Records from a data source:
────

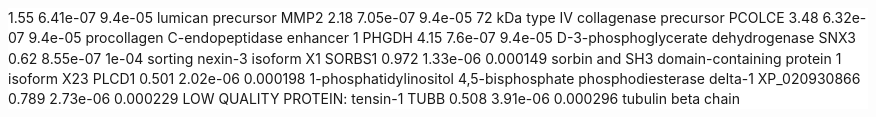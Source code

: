    <td style="text-align:center;color: black;"> 1.55 </td>
   <td style="text-align:center;color: black;"> 6.41e-07 </td>
   <td style="text-align:center;color: black;"> 9.4e-05 </td>
   <td style="text-align:center;color: black;"> lumican precursor </td>
  </tr>
  <tr>
   <td style="text-align:center;color: black;"> MMP2 </td>
   <td style="text-align:center;color: black;"> 2.18 </td>
   <td style="text-align:center;color: black;"> 7.05e-07 </td>
   <td style="text-align:center;color: black;"> 9.4e-05 </td>
   <td style="text-align:center;color: black;"> 72 kDa type IV collagenase precursor </td>
  </tr>
  <tr>
   <td style="text-align:center;color: black;"> PCOLCE </td>
   <td style="text-align:center;color: black;"> 3.48 </td>
   <td style="text-align:center;color: black;"> 6.32e-07 </td>
   <td style="text-align:center;color: black;"> 9.4e-05 </td>
   <td style="text-align:center;color: black;"> procollagen C-endopeptidase enhancer 1 </td>
  </tr>
  <tr>
   <td style="text-align:center;color: black;"> PHGDH </td>
   <td style="text-align:center;color: black;"> 4.15 </td>
   <td style="text-align:center;color: black;"> 7.6e-07 </td>
   <td style="text-align:center;color: black;"> 9.4e-05 </td>
   <td style="text-align:center;color: black;"> D-3-phosphoglycerate dehydrogenase </td>
  </tr>
  <tr>
   <td style="text-align:center;color: black;"> SNX3 </td>
   <td style="text-align:center;color: black;"> 0.62 </td>
   <td style="text-align:center;color: black;"> 8.55e-07 </td>
   <td style="text-align:center;color: black;"> 1e-04 </td>
   <td style="text-align:center;color: black;"> sorting nexin-3 isoform X1 </td>
  </tr>
  <tr>
   <td style="text-align:center;color: black;"> SORBS1 </td>
   <td style="text-align:center;color: black;"> 0.972 </td>
   <td style="text-align:center;color: black;"> 1.33e-06 </td>
   <td style="text-align:center;color: black;"> 0.000149 </td>
   <td style="text-align:center;color: black;"> sorbin and SH3 domain-containing protein 1 isoform X23 </td>
  </tr>
  <tr>
   <td style="text-align:center;color: black;"> PLCD1 </td>
   <td style="text-align:center;color: black;"> 0.501 </td>
   <td style="text-align:center;color: black;"> 2.02e-06 </td>
   <td style="text-align:center;color: black;"> 0.000198 </td>
   <td style="text-align:center;color: black;"> 1-phosphatidylinositol 4,5-bisphosphate phosphodiesterase delta-1 </td>
  </tr>
  <tr>
   <td style="text-align:center;color: black;"> XP_020930866 </td>
   <td style="text-align:center;color: black;"> 0.789 </td>
   <td style="text-align:center;color: black;"> 2.73e-06 </td>
   <td style="text-align:center;color: black;"> 0.000229 </td>
   <td style="text-align:center;color: black;"> LOW QUALITY PROTEIN: tensin-1 </td>
  </tr>
  <tr>
   <td style="text-align:center;color: black;"> TUBB </td>
   <td style="text-align:center;color: black;"> 0.508 </td>
   <td style="text-align:center;color: black;"> 3.91e-06 </td>
   <td style="text-align:center;color: black;"> 0.000296 </td>
   <td style="text-align:center;color: black;"> tubulin beta chain </td>
  </tr>
  <tr>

────

## What this task involves
Search the entries for the word "precursor" and copy every line that holds it.

## Answer to this task
   <td style="text-align:center;color: black;"> lumican precursor </td>
   <td style="text-align:center;color: black;"> 72 kDa type IV collagenase precursor </td>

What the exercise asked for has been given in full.